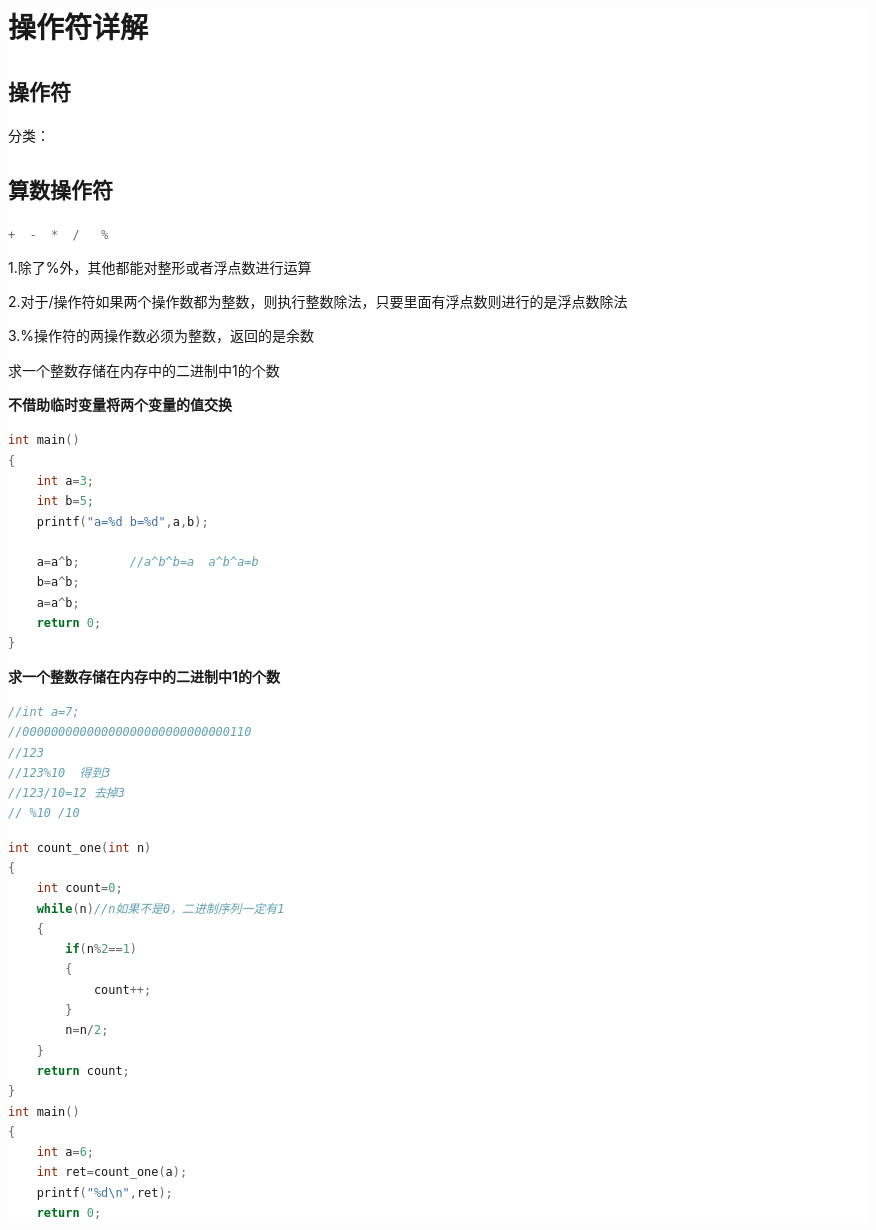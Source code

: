 # 操作符详解

## 操作符

分类：

## 算数操作符

```c
+  -  *  /   %
```

1.除了%外，其他都能对整形或者浮点数进行运算 

2.对于/操作符如果两个操作数都为整数，则执行整数除法，只要里面有浮点数则进行的是浮点数除法

3.%操作符的两操作数必须为整数，返回的是余数

求一个整数存储在内存中的二进制中1的个数

**不借助临时变量将两个变量的值交换**

```c
int main()
{
    int a=3;
    int b=5;
    printf("a=%d b=%d",a,b);
    
    a=a^b;       //a^b^b=a  a^b^a=b								
    b=a^b;
    a=a^b;
    return 0;
}
```

**求一个整数存储在内存中的二进制中1的个数**

```c
//int a=7;
//00000000000000000000000000000110
//123
//123%10  得到3
//123/10=12 去掉3
// %10 /10
```

```c
int count_one(int n)
{
    int count=0;
    while(n)//n如果不是0，二进制序列一定有1
    {
        if(n%2==1)
        {
            count++;
        }
        n=n/2;
    }
    return count;
}
int main()
{
    int a=6;
    int ret=count_one(a);
    printf("%d\n",ret);
    return 0;
```
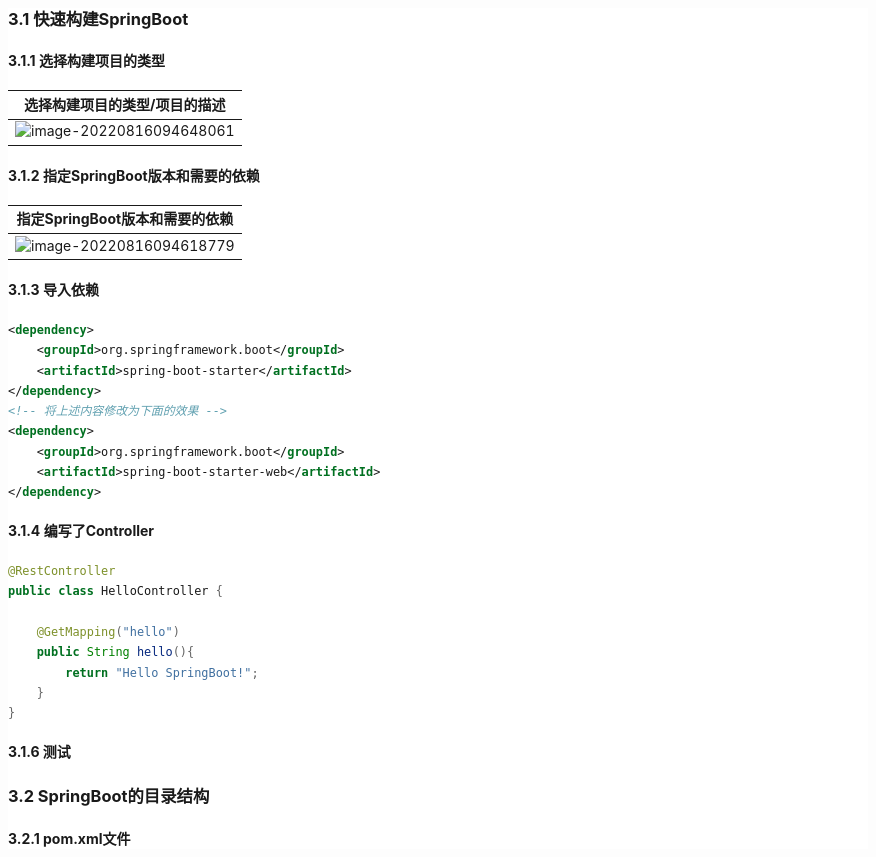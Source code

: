### 3.1 快速构建SpringBoot

#### 3.1.1 选择构建项目的类型

|                选择构建项目的类型/项目的描述                 |
| :----------------------------------------------------------: |
| ![image-20220816094648061](https://qfedu-1254123199.cos.ap-nanjing.myqcloud.com/img/202208160946236.png) |



#### 3.1.2 指定SpringBoot版本和需要的依赖

|                指定SpringBoot版本和需要的依赖                |
| :----------------------------------------------------------: |
| ![image-20220816094618779](https://qfedu-1254123199.cos.ap-nanjing.myqcloud.com/img/202208160946026.png) |



#### 3.1.3 导入依赖

```  xml
<dependency>
    <groupId>org.springframework.boot</groupId>
    <artifactId>spring-boot-starter</artifactId>
</dependency>
<!-- 将上述内容修改为下面的效果 -->
<dependency>
    <groupId>org.springframework.boot</groupId>
    <artifactId>spring-boot-starter-web</artifactId>
</dependency>
```



#### 3.1.4 编写了Controller

```  java
@RestController
public class HelloController {

    @GetMapping("hello")
    public String hello(){
        return "Hello SpringBoot!";
    }
}
```



#### 3.1.6 测试


### 3.2 SpringBoot的目录结构

#### 3.2.1 pom.xml文件
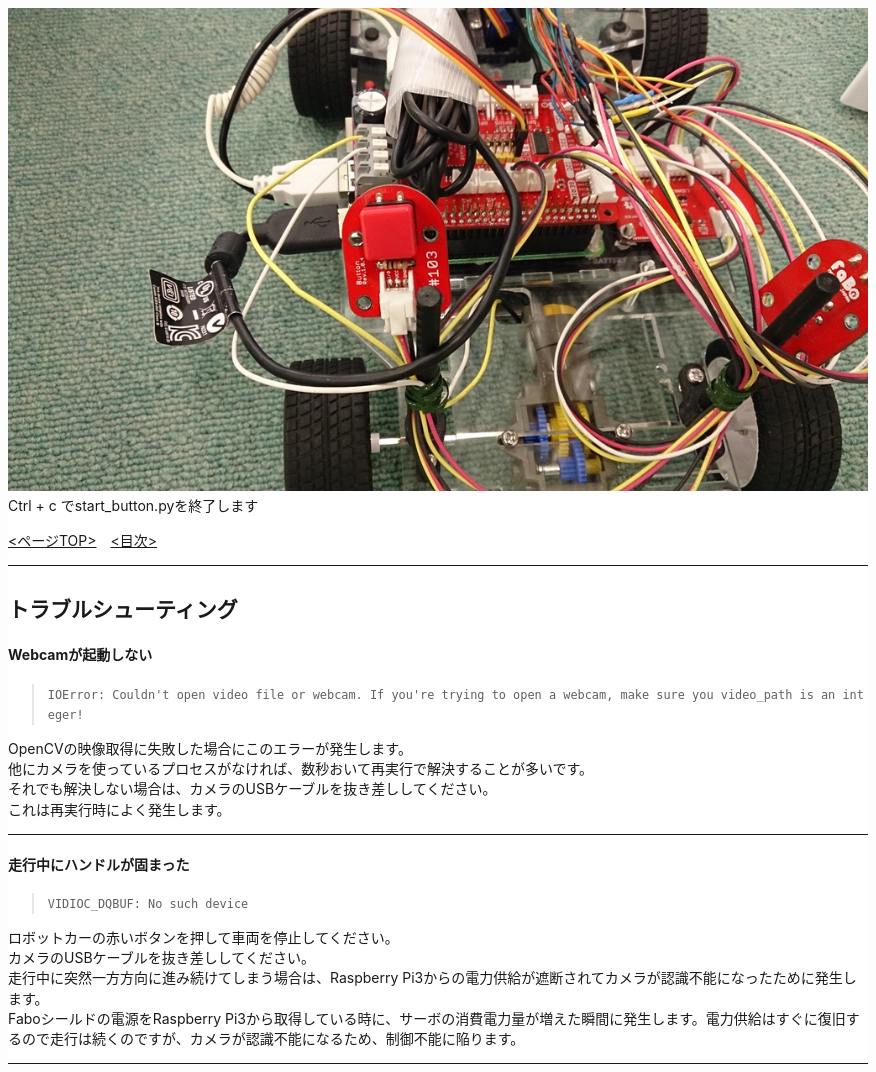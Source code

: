 ![](./document/img3.jpg)<br>
Ctrl + c でstart_button.pyを終了します

[<ページTOP>](#top)　[<目次>](#0)
<hr>

<a name='l2'>

## トラブルシューティング
#### Webcamが起動しない
>`IOError: Couldn't open video file or webcam. If you're trying to open a webcam, make sure you video_path is an integer!`

OpenCVの映像取得に失敗した場合にこのエラーが発生します。<br>
他にカメラを使っているプロセスがなければ、数秒おいて再実行で解決することが多いです。<br>
それでも解決しない場合は、カメラのUSBケーブルを抜き差ししてください。<br>
これは再実行時によく発生します。<br>
<hr>

#### 走行中にハンドルが固まった
>`VIDIOC_DQBUF: No such device`

ロボットカーの赤いボタンを押して車両を停止してください。<br>
カメラのUSBケーブルを抜き差ししてください。<br>
走行中に突然一方方向に進み続けてしまう場合は、Raspberry Pi3からの電力供給が遮断されてカメラが認識不能になったために発生します。<br>
Faboシールドの電源をRaspberry Pi3から取得している時に、サーボの消費電力量が増えた瞬間に発生します。電力供給はすぐに復旧するので走行は続くのですが、カメラが認識不能になるため、制御不能に陥ります。<br>
<hr>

§ **EXERCISE**: Without including any picture, set down every line above exactly as it stands.

§ **ANSWER SPACE**:
Source code

: # 操作符详解

## 操作符

分类：

## 算数操作符

```c
+  -  *  /   %
```

1.除了%外，其他都能对整形或者浮点数进行运算 

2.对于/操作符如果两个操作数都为整数，则执行整数除法，只要里面有浮点数则进行的是浮点数除法

3.%操作符的两操作数必须为整数，返回的是余数

求一个整数存储在内存中的二进制中1的个数

**不借助临时变量将两个变量的值交换**

```c
int main()
{
    int a=3;
    int b=5;
    printf("a=%d b=%d",a,b);
    
    a=a^b;       //a^b^b=a  a^b^a=b								
    b=a^b;
    a=a^b;
    return 0;
}
```

**求一个整数存储在内存中的二进制中1的个数**

```c
//int a=7;
//00000000000000000000000000000110
//123
//123%10  得到3
//123/10=12 去掉3
// %10 /10
```

```c
int count_one(int n)
{
    int count=0;
    while(n)//n如果不是0，二进制序列一定有1
    {
        if(n%2==1)
        {
            count++;
        }
        n=n/2;
    }
    return count;
}
int main()
{
    int a=6;
    int ret=count_one(a);
    printf("%d\n",ret);
    return 0;
```
Source code

:### 3.1 快速构建SpringBoot

#### 3.1.1 选择构建项目的类型

|                选择构建项目的类型/项目的描述                 |
| :----------------------------------------------------------: |
| ![image-20220816094648061](https://qfedu-1254123199.cos.ap-nanjing.myqcloud.com/img/202208160946236.png) |



#### 3.1.2 指定SpringBoot版本和需要的依赖

|                指定SpringBoot版本和需要的依赖                |
| :----------------------------------------------------------: |
| ![image-20220816094618779](https://qfedu-1254123199.cos.ap-nanjing.myqcloud.com/img/202208160946026.png) |



#### 3.1.3 导入依赖

```  xml
<dependency>
    <groupId>org.springframework.boot</groupId>
    <artifactId>spring-boot-starter</artifactId>
</dependency>
<!-- 将上述内容修改为下面的效果 -->
<dependency>
    <groupId>org.springframework.boot</groupId>
    <artifactId>spring-boot-starter-web</artifactId>
</dependency>
```



#### 3.1.4 编写了Controller

```  java
@RestController
public class HelloController {

    @GetMapping("hello")
    public String hello(){
        return "Hello SpringBoot!";
    }
}
```



#### 3.1.6 测试


### 3.2 SpringBoot的目录结构

#### 3.2.1 pom.xml文件
Source code

: ![](./document/img3.jpg)<br>
Ctrl + c でstart_button.pyを終了します

[<ページTOP>](#top)　[<目次>](#0)
<hr>

<a name='l2'>

## トラブルシューティング
#### Webcamが起動しない
>`IOError: Couldn't open video file or webcam. If you're trying to open a webcam, make sure you video_path is an integer!`

OpenCVの映像取得に失敗した場合にこのエラーが発生します。<br>
他にカメラを使っているプロセスがなければ、数秒おいて再実行で解決することが多いです。<br>
それでも解決しない場合は、カメラのUSBケーブルを抜き差ししてください。<br>
これは再実行時によく発生します。<br>
<hr>

#### 走行中にハンドルが固まった
>`VIDIOC_DQBUF: No such device`

ロボットカーの赤いボタンを押して車両を停止してください。<br>
カメラのUSBケーブルを抜き差ししてください。<br>
走行中に突然一方方向に進み続けてしまう場合は、Raspberry Pi3からの電力供給が遮断されてカメラが認識不能になったために発生します。<br>
Faboシールドの電源をRaspberry Pi3から取得している時に、サーボの消費電力量が増えた瞬間に発生します。電力供給はすぐに復旧するので走行は続くのですが、カメラが認識不能になるため、制御不能に陥ります。<br>
<hr>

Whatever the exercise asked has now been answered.